Rahul Gandhi, whose family has dominated post-independence Indian politics, has led campaigning for the Congress party in politically vital Uttar Pradesh (UP) in a key test of his ability to become a national leader. -AFP Photo

BARABANKI: India's most populous state went to the polls Wednesday in a contest pitting the scion of the Gandhi political dynasty against the ruling party of local low-caste leader Mayawati.

Rahul Gandhi, whose family has dominated post-independence Indian politics, has led campaigning for the Congress party in politically vital Uttar Pradesh (UP) in a key test of his ability to become a national leader.

The 41-year-old is widely seen as a prime minister-in-waiting, but he faces a tough task reviving the fortunes of Congress in a state where the party has been out of power for 22 years and was trounced in the last elections in 2007.

Arrayed against him is the formidable and mercurial figure of Chief Minister Mayawati, a low-caste populist who inspires a devoted following from those at the bottom of India's strict social order.

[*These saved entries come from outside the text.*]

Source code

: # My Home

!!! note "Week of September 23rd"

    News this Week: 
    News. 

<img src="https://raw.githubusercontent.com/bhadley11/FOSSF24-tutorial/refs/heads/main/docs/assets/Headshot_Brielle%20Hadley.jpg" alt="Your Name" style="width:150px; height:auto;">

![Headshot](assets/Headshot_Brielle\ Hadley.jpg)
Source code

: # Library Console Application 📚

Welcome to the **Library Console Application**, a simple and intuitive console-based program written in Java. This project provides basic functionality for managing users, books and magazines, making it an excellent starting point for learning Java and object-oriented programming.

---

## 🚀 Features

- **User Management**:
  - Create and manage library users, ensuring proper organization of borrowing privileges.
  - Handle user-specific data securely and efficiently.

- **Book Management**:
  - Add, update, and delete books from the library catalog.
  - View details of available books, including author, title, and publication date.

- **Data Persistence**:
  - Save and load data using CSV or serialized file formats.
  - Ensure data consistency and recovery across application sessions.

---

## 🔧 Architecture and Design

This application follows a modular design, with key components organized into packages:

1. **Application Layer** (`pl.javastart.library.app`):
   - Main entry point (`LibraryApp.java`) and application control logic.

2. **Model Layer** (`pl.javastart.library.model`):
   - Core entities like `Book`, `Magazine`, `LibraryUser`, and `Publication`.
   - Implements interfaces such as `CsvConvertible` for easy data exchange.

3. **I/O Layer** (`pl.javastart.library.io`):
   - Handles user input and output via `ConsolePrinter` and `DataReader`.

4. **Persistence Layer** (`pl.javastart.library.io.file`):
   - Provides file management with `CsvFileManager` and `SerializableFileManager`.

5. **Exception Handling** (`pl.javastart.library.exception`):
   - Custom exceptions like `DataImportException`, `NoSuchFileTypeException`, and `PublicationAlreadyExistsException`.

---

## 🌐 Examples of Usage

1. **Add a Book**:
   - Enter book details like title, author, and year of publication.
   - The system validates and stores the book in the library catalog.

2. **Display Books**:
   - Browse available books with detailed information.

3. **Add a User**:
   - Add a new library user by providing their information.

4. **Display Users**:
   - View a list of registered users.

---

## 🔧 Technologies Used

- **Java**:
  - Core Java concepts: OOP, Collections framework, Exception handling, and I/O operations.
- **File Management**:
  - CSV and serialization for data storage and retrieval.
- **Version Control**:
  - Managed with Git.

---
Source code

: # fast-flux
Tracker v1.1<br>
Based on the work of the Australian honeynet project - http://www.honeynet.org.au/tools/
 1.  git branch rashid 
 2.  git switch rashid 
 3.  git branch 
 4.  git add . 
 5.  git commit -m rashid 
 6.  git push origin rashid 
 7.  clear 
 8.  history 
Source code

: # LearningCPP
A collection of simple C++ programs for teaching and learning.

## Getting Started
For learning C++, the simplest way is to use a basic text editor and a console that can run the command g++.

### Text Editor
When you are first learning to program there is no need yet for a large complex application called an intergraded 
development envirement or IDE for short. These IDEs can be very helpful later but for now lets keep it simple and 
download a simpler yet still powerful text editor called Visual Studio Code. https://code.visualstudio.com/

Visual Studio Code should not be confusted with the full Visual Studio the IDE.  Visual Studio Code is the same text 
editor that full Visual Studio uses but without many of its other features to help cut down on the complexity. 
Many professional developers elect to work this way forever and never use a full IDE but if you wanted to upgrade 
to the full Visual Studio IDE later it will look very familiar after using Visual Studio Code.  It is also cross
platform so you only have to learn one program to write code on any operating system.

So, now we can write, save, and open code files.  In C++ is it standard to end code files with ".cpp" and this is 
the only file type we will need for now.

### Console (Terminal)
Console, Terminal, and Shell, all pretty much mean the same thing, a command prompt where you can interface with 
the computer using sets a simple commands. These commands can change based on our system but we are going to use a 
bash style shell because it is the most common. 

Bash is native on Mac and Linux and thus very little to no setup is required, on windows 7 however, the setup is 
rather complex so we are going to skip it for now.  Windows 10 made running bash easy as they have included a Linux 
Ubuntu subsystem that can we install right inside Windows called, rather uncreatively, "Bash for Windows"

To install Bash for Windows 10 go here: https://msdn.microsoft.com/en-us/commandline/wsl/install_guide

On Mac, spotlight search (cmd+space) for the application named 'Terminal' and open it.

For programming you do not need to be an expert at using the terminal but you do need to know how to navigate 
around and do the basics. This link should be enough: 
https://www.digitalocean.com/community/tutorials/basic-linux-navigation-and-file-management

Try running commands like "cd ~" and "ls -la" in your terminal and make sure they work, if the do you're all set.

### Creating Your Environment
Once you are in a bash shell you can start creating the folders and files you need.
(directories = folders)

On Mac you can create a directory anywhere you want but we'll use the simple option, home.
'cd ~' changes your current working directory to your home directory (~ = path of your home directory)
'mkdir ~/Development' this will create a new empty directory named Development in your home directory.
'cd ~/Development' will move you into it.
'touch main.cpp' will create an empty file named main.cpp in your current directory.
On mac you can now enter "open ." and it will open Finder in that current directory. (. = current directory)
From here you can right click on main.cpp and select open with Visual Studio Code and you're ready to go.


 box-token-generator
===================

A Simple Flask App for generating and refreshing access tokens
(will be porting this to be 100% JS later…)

She trumpets her efforts to fight discrimination and improve the lives of the poor and marginalised, but her administration also stands accused by critics of rampant corruption and wasting public funds on vast urban landscaping projects.

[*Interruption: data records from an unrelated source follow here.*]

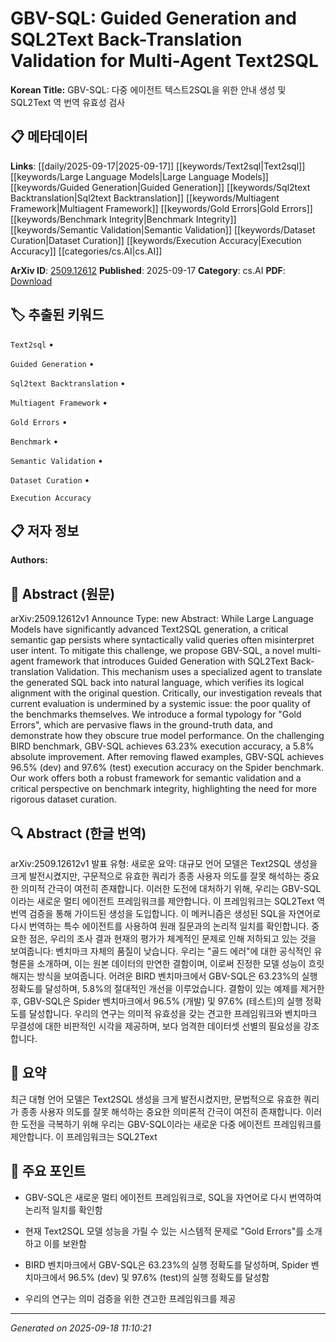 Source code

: 
# GBV-SQL: Guided Generation and SQL2Text Back-Translation Validation for Multi-Agent Text2SQL

**Korean Title:** GBV-SQL: 다중 에이전트 텍스트2SQL을 위한 안내 생성 및 SQL2Text 역 번역 유효성 검사

## 📋 메타데이터

**Links**: [[daily/2025-09-17|2025-09-17]] [[keywords/Text2sql|Text2sql]] [[keywords/Large Language Models|Large Language Models]] [[keywords/Guided Generation|Guided Generation]] [[keywords/Sql2text Backtranslation|Sql2text Backtranslation]] [[keywords/Multiagent Framework|Multiagent Framework]] [[keywords/Gold Errors|Gold Errors]] [[keywords/Benchmark Integrity|Benchmark Integrity]] [[keywords/Semantic Validation|Semantic Validation]] [[keywords/Dataset Curation|Dataset Curation]] [[keywords/Execution Accuracy|Execution Accuracy]] [[categories/cs.AI|cs.AI]]

**ArXiv ID**: [2509.12612](https://arxiv.org/abs/2509.12612)
**Published**: 2025-09-17
**Category**: cs.AI
**PDF**: [Download](https://arxiv.org/pdf/2509.12612.pdf)


## 🏷️ 추출된 키워드



`Text2sql` • 

`Guided Generation` • 

`Sql2text Backtranslation` • 

`Multiagent Framework` • 

`Gold Errors` • 

`Benchmark` • 

`Semantic Validation` • 

`Dataset Curation` • 

`Execution Accuracy`



## 📋 저자 정보

**Authors:** 

## 📄 Abstract (원문)

arXiv:2509.12612v1 Announce Type: new 
Abstract: While Large Language Models have significantly advanced Text2SQL generation, a critical semantic gap persists where syntactically valid queries often misinterpret user intent. To mitigate this challenge, we propose GBV-SQL, a novel multi-agent framework that introduces Guided Generation with SQL2Text Back-translation Validation. This mechanism uses a specialized agent to translate the generated SQL back into natural language, which verifies its logical alignment with the original question. Critically, our investigation reveals that current evaluation is undermined by a systemic issue: the poor quality of the benchmarks themselves. We introduce a formal typology for "Gold Errors", which are pervasive flaws in the ground-truth data, and demonstrate how they obscure true model performance. On the challenging BIRD benchmark, GBV-SQL achieves 63.23% execution accuracy, a 5.8% absolute improvement. After removing flawed examples, GBV-SQL achieves 96.5% (dev) and 97.6% (test) execution accuracy on the Spider benchmark. Our work offers both a robust framework for semantic validation and a critical perspective on benchmark integrity, highlighting the need for more rigorous dataset curation.

## 🔍 Abstract (한글 번역)

arXiv:2509.12612v1 발표 유형: 새로운
요약: 대규모 언어 모델은 Text2SQL 생성을 크게 발전시켰지만, 구문적으로 유효한 쿼리가 종종 사용자 의도를 잘못 해석하는 중요한 의미적 간극이 여전히 존재합니다. 이러한 도전에 대처하기 위해, 우리는 GBV-SQL이라는 새로운 멀티 에이전트 프레임워크를 제안합니다. 이 프레임워크는 SQL2Text 역 번역 검증을 통해 가이드된 생성을 도입합니다. 이 메커니즘은 생성된 SQL을 자연어로 다시 번역하는 특수 에이전트를 사용하여 원래 질문과의 논리적 일치를 확인합니다. 중요한 점은, 우리의 조사 결과 현재의 평가가 체계적인 문제로 인해 저하되고 있는 것을 보여줍니다: 벤치마크 자체의 품질이 낮습니다. 우리는 "골드 에러"에 대한 공식적인 유형론을 소개하며, 이는 원본 데이터의 만연한 결함이며, 이로써 진정한 모델 성능이 흐릿해지는 방식을 보여줍니다. 어려운 BIRD 벤치마크에서 GBV-SQL은 63.23%의 실행 정확도를 달성하며, 5.8%의 절대적인 개선을 이루었습니다. 결함이 있는 예제를 제거한 후, GBV-SQL은 Spider 벤치마크에서 96.5% (개발) 및 97.6% (테스트)의 실행 정확도를 달성합니다. 우리의 연구는 의미적 유효성을 갖는 견고한 프레임워크와 벤치마크 무결성에 대한 비판적인 시각을 제공하며, 보다 엄격한 데이터셋 선별의 필요성을 강조합니다.

## 📝 요약

최근 대형 언어 모델은 Text2SQL 생성을 크게 발전시켰지만, 문법적으로 유효한 쿼리가 종종 사용자 의도를 잘못 해석하는 중요한 의미론적 간극이 여전히 존재합니다. 이러한 도전을 극복하기 위해 우리는 GBV-SQL이라는 새로운 다중 에이전트 프레임워크를 제안합니다. 이 프레임워크는 SQL2Text

## 🎯 주요 포인트


- GBV-SQL은 새로운 멀티 에이전트 프레임워크로, SQL을 자연어로 다시 번역하여 논리적 일치를 확인함

- 현재 Text2SQL 모델 성능을 가릴 수 있는 시스템적 문제로 "Gold Errors"를 소개하고 이를 보완함

- BIRD 벤치마크에서 GBV-SQL은 63.23%의 실행 정확도를 달성하며, Spider 벤치마크에서 96.5% (dev) 및 97.6% (test)의 실행 정확도를 달성함

- 우리의 연구는 의미 검증을 위한 견고한 프레임워크를 제공


---

*Generated on 2025-09-18 11:10:21* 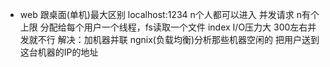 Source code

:- web 跟桌面(单机)最大区别
  localhost:1234 n个人都可以进入 并发请求 n有个上限
  分配给每个用户一个线程，fs读取一个文件 index I/O压力大 300左右并发就不行 
  解决：加机器并联 ngnix(负载均衡)分析那些机器空闲的 把用户送到这台机器的IP的地址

She has built statues of low-caste icons - including herself - in huge parks in the state capital, with total expenditure estimated officially at more than a billion dollars.

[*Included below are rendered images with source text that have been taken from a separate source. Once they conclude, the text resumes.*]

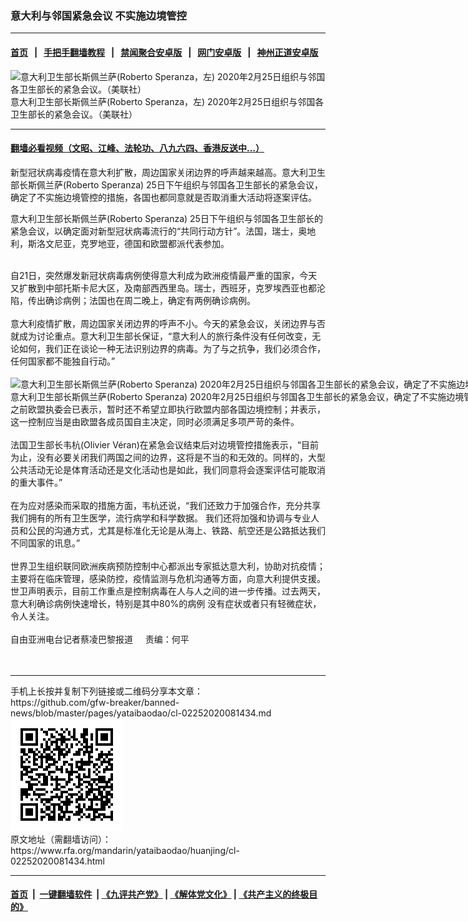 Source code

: ### 意大利与邻国紧急会议 不实施边境管控
------------------------

#### [首页](https://github.com/gfw-breaker/banned-news/blob/master/README.md) &nbsp;&nbsp;|&nbsp;&nbsp; [手把手翻墙教程](https://github.com/gfw-breaker/guides/wiki) &nbsp;&nbsp;|&nbsp;&nbsp; [禁闻聚合安卓版](https://github.com/gfw-breaker/bn-android) &nbsp;&nbsp;|&nbsp;&nbsp; [网门安卓版](https://github.com/oGate2/oGate) &nbsp;&nbsp;|&nbsp;&nbsp; [神州正道安卓版](https://github.com/SzzdOgate/update) 



<div id="headerimg">
 <img alt="意大利卫生部长斯佩兰萨(Roberto Speranza，左) 2020年2月25日组织与邻国各卫生部长的紧急会议。（美联社）" src="https://www.rfa.org/mandarin/yataibaodao/huanjing/cl-02252020081434.html/AP_20056648735633.jpg/@@images/6c772a92-3b33-46fc-91f0-d83a7d341cc6.jpeg" title="意大利卫生部长斯佩兰萨(Roberto Speranza，左) 2020年2月25日组织与邻国各卫生部长的紧急会议。（美联社）"/>
 <div id="headerimgcontents">
  <div id="headerimgcaption">
   <span>
    意大利卫生部长斯佩兰萨(Roberto Speranza，左) 2020年2月25日组织与邻国各卫生部长的紧急会议。（美联社）
   </span>
   <!-- zoomattribute -->
  </div>
  <!-- headerimgcaption -->
 </div>
 <!-- headerimagecontents -->
</div>

<hr/>


#### [翻墙必看视频（文昭、江峰、法轮功、八九六四、香港反送中...）](https://github.com/gfw-breaker/banned-news/blob/master/pages/link3.md)

<div id="storytext">
 <div>
  <div class="slot_header">
  </div>
 </div>
 <p>
  新型冠状病毒疫情在意大利扩散，周边国家关闭边界的呼声越来越高。意大利卫生部长斯佩兰萨(Roberto Speranza) 25日下午组织与邻国各卫生部长的紧急会议，确定了不实施边境管控的措施，各国也都同意就是否取消重大活动将逐案评估。
 </p>
 <p>
  意大利卫生部长斯佩兰萨(Roberto Speranza) 25日下午组织与邻国各卫生部长的紧急会议，以确定面对新型冠状病毒流行的“共同行动方针”。法国，瑞士，奥地利，斯洛文尼亚，克罗地亚，德国和欧盟都派代表参加。
  <br/>
  <br/>
 </p>
 <div>
 </div>
 <div>
  自21日，突然爆发新冠状病毒病例使得意大利成为欧洲疫情最严重的国家，今天又扩散到中部托斯卡尼大区，及南部西西里岛。瑞士，西班牙，克罗埃西亚也都沦陷，传出确诊病例；法国也在周二晚上，确定有两例确诊病例。
  <br/>
  <br/>
  意大利疫情扩散，周边国家关闭边界的呼声不小。今天的紧急会议，关闭边界与否就成为讨论重点。意大利卫生部长保证，“意大利人的旅行条件没有任何改变，无论如何，我们正在谈论一种无法识别边界的病毒。为了与之抗争，我们必须合作，任何国家都不能独自行动。”
 </div>
 <div>
  <br/>
  <div class="image-inline captioned" style="width:1880px;">
   <div style="width:1880px;">
    <img alt="意大利卫生部长斯佩兰萨(Roberto Speranza) 2020年2月25日组织与邻国各卫生部长的紧急会议，确定了不实施边境管控的措施。（美联社）" src="https://www.rfa.org/mandarin/yataibaodao/huanjing/cl-02252020081434.html/AP_20030402472734.jpg" title="意大利卫生部长斯佩兰萨(Roberto Speranza) 2020年2月25日组织与邻国各卫生部长的紧急会议，确定了不实施边境管控的措施。（美联社）"/>
   </div>
   <div class="image-caption">
    <span style="width:1880px;">
     意大利卫生部长斯佩兰萨(Roberto Speranza) 2020年2月25日组织与邻国各卫生部长的紧急会议，确定了不实施边境管控的措施。（美联社）
    </span>
    <span class="copyright">
    </span>
   </div>
  </div>
 </div>
 <div>
  之前欧盟执委会已表示，暂时还不希望立即执行欧盟内部各国边境控制；并表示，这一控制应当是由欧盟各成员国自主决定，同时必须满足多项严苛的条件。
  <br/>
  <br/>
  法国卫生部长韦杭(Olivier Véran)在紧急会议结束后对边境管控措施表示，“目前为止，没有必要关闭我们两国之间的边界，这将是不当的和无效的。同样的，大型公共活动无论是体育活动还是文化活动也是如此，我们同意将会逐案评估可能取消的重大事件。”
  <br/>
  <br/>
  在为应对感染而采取的措施方面，韦杭还说，“我们还致力于加强合作，充分共享我们拥有的所有卫生医学，流行病学和科学数据。 我们还将加强和协调与专业人员和公民的沟通方式，尤其是标准化无论是从海上、铁路、航空还是公路抵达我们不同国家的讯息。”
  <br/>
  <br/>
  世界卫生组织联同欧洲疾病预防控制中心都派出专家抵达意大利，协助对抗疫情；主要将在临床管理，感染防控，疫情监测与危机沟通等方面，向意大利提供支援。世卫声明表示，目前工作重点是控制病毒在人与人之间的进一步传播。过去两天，意大利确诊病例快速增长，特别是其中80%的病例 没有症状或者只有轻微症状，令人关注。
  <br/>
  <br/>
  自由亚洲电台记者蔡凌巴黎报道     责编：何平
  <br/>
  <br/>
  <br/>
 </div>
</div>

<hr/>
手机上长按并复制下列链接或二维码分享本文章：<br/>
https://github.com/gfw-breaker/banned-news/blob/master/pages/yataibaodao/cl-02252020081434.md <br/>
<a href='https://github.com/gfw-breaker/banned-news/blob/master/pages/yataibaodao/cl-02252020081434.md'><img src='https://github.com/gfw-breaker/banned-news/blob/master/pages/yataibaodao/cl-02252020081434.md.png'/></a> <br/>
原文地址（需翻墙访问）：https://www.rfa.org/mandarin/yataibaodao/huanjing/cl-02252020081434.html


------------------------
#### [首页](https://github.com/gfw-breaker/banned-news/blob/master/README.md) &nbsp;|&nbsp; [一键翻墙软件](https://github.com/gfw-breaker/nogfw/blob/master/README.md) &nbsp;| [《九评共产党》](https://github.com/gfw-breaker/9ping.md/blob/master/README.md#九评之一评共产党是什么) | [《解体党文化》](https://github.com/gfw-breaker/jtdwh.md/blob/master/README.md) | [《共产主义的终极目的》](https://github.com/gfw-breaker/gczydzjmd.md/blob/master/README.md)


<img src='http://gfw-breaker.win/banned-news/pages/yataibaodao/cl-02252020081434.md' width='0px' height='0px'/>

Uttar Pradesh has a population of about 200 million. If it were a country in its own right it would be the worlds fifth most populous, larger than Brazil, and in places it has poverty as bad as in sub-Saharan Africa.

“I get angry when I see UP lagging behind the rest of the country,” declared Gandhi last week.

Seventeen million people are expected to vote on Wednesday for a new state assembly in the first phase of elections that will be held in five stages until February 18. Results will be announced on March 6.

No accurate polling data exists, but the main contest is between Mayawati's Bahujan Samaj Party (BSP), another regional caste-based group the Samajwadi Party (SP), Congress and the Hindu nationalist Bharatiya Janata Party.

“We have seen enough of the SP and BSP, and it's time we give a chance to the Congress that has been out of power for a long time,” 65-year-old Mohahmmed Zahir Akhtar, a retired government employee, told AFP.

“Rahul Gandhi shows some promise.” What happens in caste-raven UP, where politicians have also courted the large Muslim minority community seen as vital to electoral success, will influence the government at the national level.

The state will send 80 members to the 552-seat parliament in the next national elections due in 2014 and a poor performance by Congress would damage Gandhi, as well as under-fire Prime Minister Manmohan Singh.

Congress is the head of a ruling coalition that has been beset by corruption problems over the last 18 months, including from the bungled sale of telecom licences in 2008 and the scandal-hit 2010 Delhi Commonwealth Games.

More recently, an economic slowdown and government U-turns on key reforms have led to fierce media criticism that paralysis in Singh's government is hurting the country.

The UP election is the biggest and most important of five state polls being held up to March 3.

The others are in the neglected northeastern state of Manipur, the agricultural heartland of Punjab, the holiday state of Goa and the mountainous region of Uttarakhand.